Task requirements: Scan the entries for "GitHub". Every line that holds it is to be copied.

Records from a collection
********************

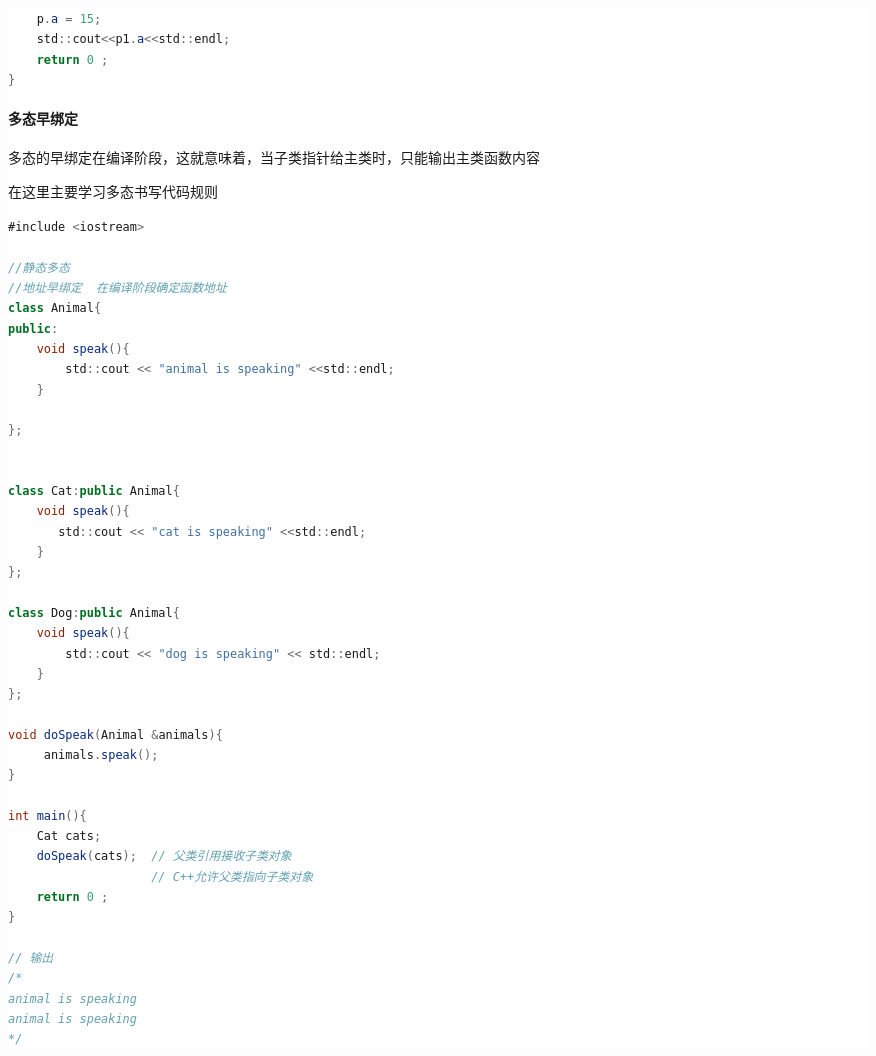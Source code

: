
 ```java
    p.a = 15;
    std::cout<<p1.a<<std::endl;
    return 0 ;
}
```

#### 多态早绑定

多态的早绑定在编译阶段，这就意味着，当子类指针给主类时，只能输出主类函数内容

在这里主要学习多态书写代码规则

```java
#include <iostream>

//静态多态
//地址早绑定  在编译阶段确定函数地址
class Animal{
public:
    void speak(){
        std::cout << "animal is speaking" <<std::endl;
    }    
    
};


class Cat:public Animal{
    void speak(){
       std::cout << "cat is speaking" <<std::endl;
    }
};

class Dog:public Animal{
    void speak(){
        std::cout << "dog is speaking" << std::endl;
    }
};

void doSpeak(Animal &animals){
     animals.speak();
}

int main(){
    Cat cats;
    doSpeak(cats);  // 父类引用接收子类对象
                    // C++允许父类指向子类对象
    return 0 ;
}

// 输出
/*
animal is speaking
animal is speaking
*/
```
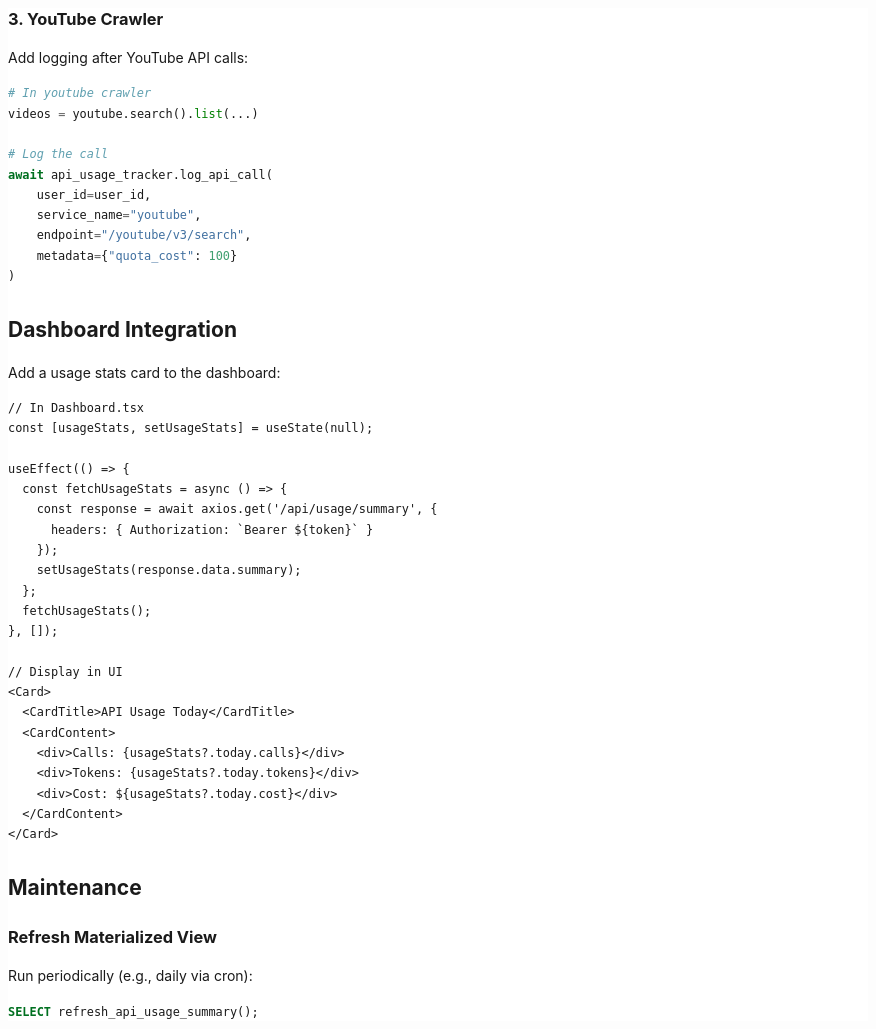 ### 3. YouTube Crawler
Add logging after YouTube API calls:

```python
# In youtube crawler
videos = youtube.search().list(...)

# Log the call
await api_usage_tracker.log_api_call(
    user_id=user_id,
    service_name="youtube",
    endpoint="/youtube/v3/search",
    metadata={"quota_cost": 100}
)
```

## Dashboard Integration

Add a usage stats card to the dashboard:

```tsx
// In Dashboard.tsx
const [usageStats, setUsageStats] = useState(null);

useEffect(() => {
  const fetchUsageStats = async () => {
    const response = await axios.get('/api/usage/summary', {
      headers: { Authorization: `Bearer ${token}` }
    });
    setUsageStats(response.data.summary);
  };
  fetchUsageStats();
}, []);

// Display in UI
<Card>
  <CardTitle>API Usage Today</CardTitle>
  <CardContent>
    <div>Calls: {usageStats?.today.calls}</div>
    <div>Tokens: {usageStats?.today.tokens}</div>
    <div>Cost: ${usageStats?.today.cost}</div>
  </CardContent>
</Card>
```

## Maintenance

### Refresh Materialized View
Run periodically (e.g., daily via cron):

```sql
SELECT refresh_api_usage_summary();
```

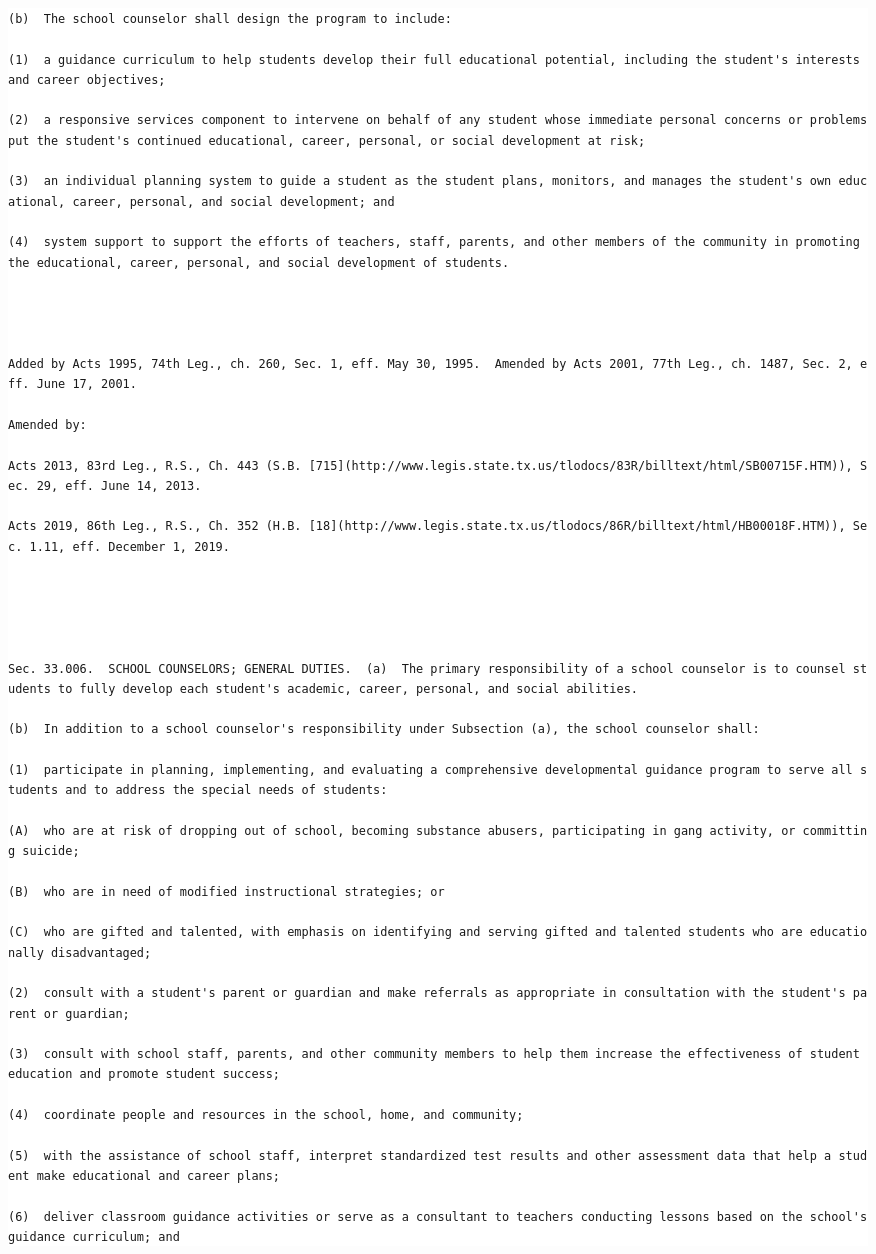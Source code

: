     (b)  The school counselor shall design the program to include:
    
    (1)  a guidance curriculum to help students develop their full educational potential, including the student's interests and career objectives;
    
    (2)  a responsive services component to intervene on behalf of any student whose immediate personal concerns or problems put the student's continued educational, career, personal, or social development at risk;
    
    (3)  an individual planning system to guide a student as the student plans, monitors, and manages the student's own educational, career, personal, and social development; and
    
    (4)  system support to support the efforts of teachers, staff, parents, and other members of the community in promoting the educational, career, personal, and social development of students.
    
    
    
    
    Added by Acts 1995, 74th Leg., ch. 260, Sec. 1, eff. May 30, 1995.  Amended by Acts 2001, 77th Leg., ch. 1487, Sec. 2, eff. June 17, 2001.
    
    Amended by: 
    
    Acts 2013, 83rd Leg., R.S., Ch. 443 (S.B. [715](http://www.legis.state.tx.us/tlodocs/83R/billtext/html/SB00715F.HTM)), Sec. 29, eff. June 14, 2013.
    
    Acts 2019, 86th Leg., R.S., Ch. 352 (H.B. [18](http://www.legis.state.tx.us/tlodocs/86R/billtext/html/HB00018F.HTM)), Sec. 1.11, eff. December 1, 2019.
    
    
    
    
    
    Sec. 33.006.  SCHOOL COUNSELORS; GENERAL DUTIES.  (a)  The primary responsibility of a school counselor is to counsel students to fully develop each student's academic, career, personal, and social abilities.
    
    (b)  In addition to a school counselor's responsibility under Subsection (a), the school counselor shall:
    
    (1)  participate in planning, implementing, and evaluating a comprehensive developmental guidance program to serve all students and to address the special needs of students:
    
    (A)  who are at risk of dropping out of school, becoming substance abusers, participating in gang activity, or committing suicide;
    
    (B)  who are in need of modified instructional strategies; or
    
    (C)  who are gifted and talented, with emphasis on identifying and serving gifted and talented students who are educationally disadvantaged;
    
    (2)  consult with a student's parent or guardian and make referrals as appropriate in consultation with the student's parent or guardian;
    
    (3)  consult with school staff, parents, and other community members to help them increase the effectiveness of student education and promote student success;
    
    (4)  coordinate people and resources in the school, home, and community;
    
    (5)  with the assistance of school staff, interpret standardized test results and other assessment data that help a student make educational and career plans;
    
    (6)  deliver classroom guidance activities or serve as a consultant to teachers conducting lessons based on the school's guidance curriculum; and
    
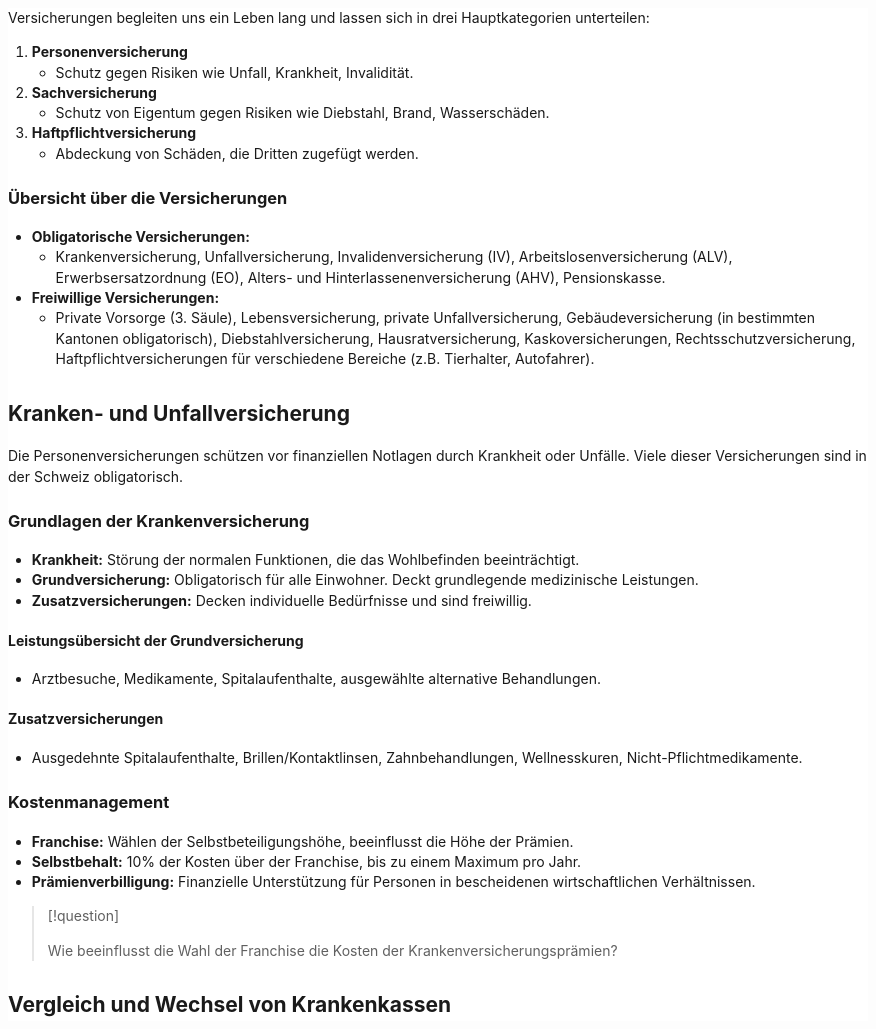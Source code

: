 Versicherungen begleiten uns ein Leben lang und lassen sich in drei Hauptkategorien unterteilen:

1. **Personenversicherung**
   - Schutz gegen Risiken wie Unfall, Krankheit, Invalidität.
2. **Sachversicherung**
   - Schutz von Eigentum gegen Risiken wie Diebstahl, Brand, Wasserschäden.
3. **Haftpflichtversicherung**
   - Abdeckung von Schäden, die Dritten zugefügt werden.

### Übersicht über die Versicherungen

- **Obligatorische Versicherungen:**
  - Krankenversicherung, Unfallversicherung, Invalidenversicherung (IV), Arbeitslosenversicherung (ALV), Erwerbsersatzordnung (EO), Alters- und Hinterlassenenversicherung (AHV), Pensionskasse.
- **Freiwillige Versicherungen:**
  - Private Vorsorge (3. Säule), Lebensversicherung, private Unfallversicherung, Gebäudeversicherung (in bestimmten Kantonen obligatorisch), Diebstahlversicherung, Hausratversicherung, Kaskoversicherungen, Rechtsschutzversicherung, Haftpflichtversicherungen für verschiedene Bereiche (z.B. Tierhalter, Autofahrer).

## Kranken- und Unfallversicherung

Die Personenversicherungen schützen vor finanziellen Notlagen durch Krankheit oder Unfälle. Viele dieser Versicherungen sind in der Schweiz obligatorisch.

### Grundlagen der Krankenversicherung

- **Krankheit:** Störung der normalen Funktionen, die das Wohlbefinden beeinträchtigt.
- **Grundversicherung:** Obligatorisch für alle Einwohner. Deckt grundlegende medizinische Leistungen.
- **Zusatzversicherungen:** Decken individuelle Bedürfnisse und sind freiwillig.

#### Leistungsübersicht der Grundversicherung

- Arztbesuche, Medikamente, Spitalaufenthalte, ausgewählte alternative Behandlungen.

#### Zusatzversicherungen

- Ausgedehnte Spitalaufenthalte, Brillen/Kontaktlinsen, Zahnbehandlungen, Wellnesskuren, Nicht-Pflichtmedikamente.

### Kostenmanagement

- **Franchise:** Wählen der Selbstbeteiligungshöhe, beeinflusst die Höhe der Prämien.
- **Selbstbehalt:** 10% der Kosten über der Franchise, bis zu einem Maximum pro Jahr.
- **Prämienverbilligung:** Finanzielle Unterstützung für Personen in bescheidenen wirtschaftlichen Verhältnissen.

>[!question]
>
>Wie beeinflusst die Wahl der Franchise die Kosten der Krankenversicherungsprämien?

## Vergleich und Wechsel von Krankenkassen
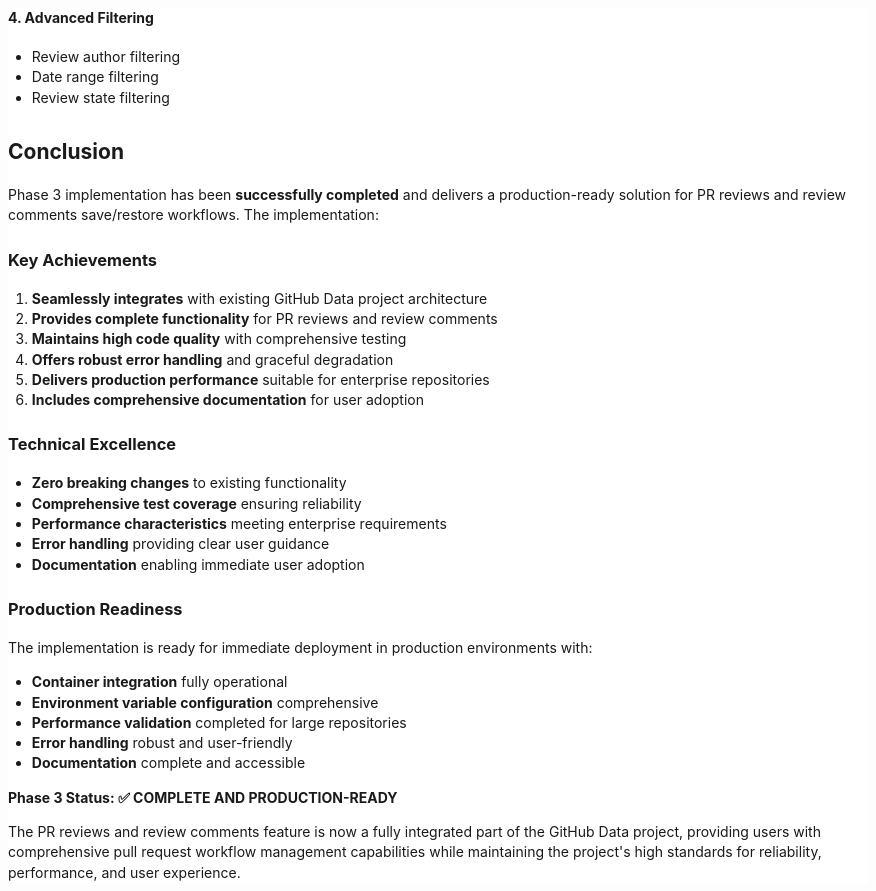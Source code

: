 #### 4. Advanced Filtering
- Review author filtering
- Date range filtering
- Review state filtering

## Conclusion

Phase 3 implementation has been **successfully completed** and delivers a production-ready solution for PR reviews and review comments save/restore workflows. The implementation:

### Key Achievements

1. **Seamlessly integrates** with existing GitHub Data project architecture
2. **Provides complete functionality** for PR reviews and review comments
3. **Maintains high code quality** with comprehensive testing
4. **Offers robust error handling** and graceful degradation
5. **Delivers production performance** suitable for enterprise repositories
6. **Includes comprehensive documentation** for user adoption

### Technical Excellence

- **Zero breaking changes** to existing functionality
- **Comprehensive test coverage** ensuring reliability
- **Performance characteristics** meeting enterprise requirements
- **Error handling** providing clear user guidance
- **Documentation** enabling immediate user adoption

### Production Readiness

The implementation is ready for immediate deployment in production environments with:
- **Container integration** fully operational
- **Environment variable configuration** comprehensive
- **Performance validation** completed for large repositories
- **Error handling** robust and user-friendly
- **Documentation** complete and accessible

**Phase 3 Status: ✅ COMPLETE AND PRODUCTION-READY**

The PR reviews and review comments feature is now a fully integrated part of the GitHub Data project, providing users with comprehensive pull request workflow management capabilities while maintaining the project's high standards for reliability, performance, and user experience.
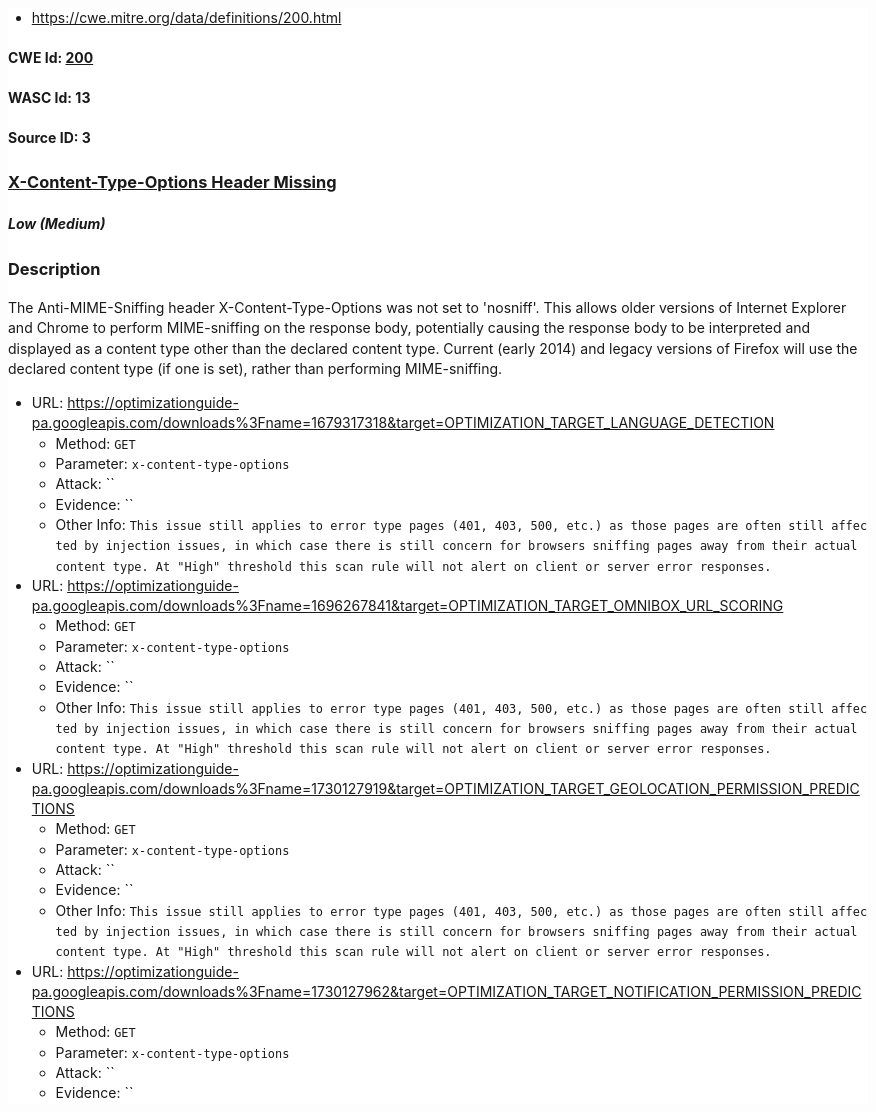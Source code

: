 
* [ https://cwe.mitre.org/data/definitions/200.html ](https://cwe.mitre.org/data/definitions/200.html)


#### CWE Id: [ 200 ](https://cwe.mitre.org/data/definitions/200.html)


#### WASC Id: 13

#### Source ID: 3

### [ X-Content-Type-Options Header Missing ](https://www.zaproxy.org/docs/alerts/10021/)



##### Low (Medium)

### Description

The Anti-MIME-Sniffing header X-Content-Type-Options was not set to 'nosniff'. This allows older versions of Internet Explorer and Chrome to perform MIME-sniffing on the response body, potentially causing the response body to be interpreted and displayed as a content type other than the declared content type. Current (early 2014) and legacy versions of Firefox will use the declared content type (if one is set), rather than performing MIME-sniffing.

* URL: https://optimizationguide-pa.googleapis.com/downloads%3Fname=1679317318&target=OPTIMIZATION_TARGET_LANGUAGE_DETECTION
  * Method: `GET`
  * Parameter: `x-content-type-options`
  * Attack: ``
  * Evidence: ``
  * Other Info: `This issue still applies to error type pages (401, 403, 500, etc.) as those pages are often still affected by injection issues, in which case there is still concern for browsers sniffing pages away from their actual content type.
At "High" threshold this scan rule will not alert on client or server error responses.`
* URL: https://optimizationguide-pa.googleapis.com/downloads%3Fname=1696267841&target=OPTIMIZATION_TARGET_OMNIBOX_URL_SCORING
  * Method: `GET`
  * Parameter: `x-content-type-options`
  * Attack: ``
  * Evidence: ``
  * Other Info: `This issue still applies to error type pages (401, 403, 500, etc.) as those pages are often still affected by injection issues, in which case there is still concern for browsers sniffing pages away from their actual content type.
At "High" threshold this scan rule will not alert on client or server error responses.`
* URL: https://optimizationguide-pa.googleapis.com/downloads%3Fname=1730127919&target=OPTIMIZATION_TARGET_GEOLOCATION_PERMISSION_PREDICTIONS
  * Method: `GET`
  * Parameter: `x-content-type-options`
  * Attack: ``
  * Evidence: ``
  * Other Info: `This issue still applies to error type pages (401, 403, 500, etc.) as those pages are often still affected by injection issues, in which case there is still concern for browsers sniffing pages away from their actual content type.
At "High" threshold this scan rule will not alert on client or server error responses.`
* URL: https://optimizationguide-pa.googleapis.com/downloads%3Fname=1730127962&target=OPTIMIZATION_TARGET_NOTIFICATION_PERMISSION_PREDICTIONS
  * Method: `GET`
  * Parameter: `x-content-type-options`
  * Attack: ``
  * Evidence: ``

********************

Answer:
1. **Seamlessly integrates** with existing GitHub Data project architecture
The PR reviews and review comments feature is now a fully integrated part of the GitHub Data project, providing users with comprehensive pull request workflow management capabilities while maintaining the project's high standards for reliability, performance, and user experience.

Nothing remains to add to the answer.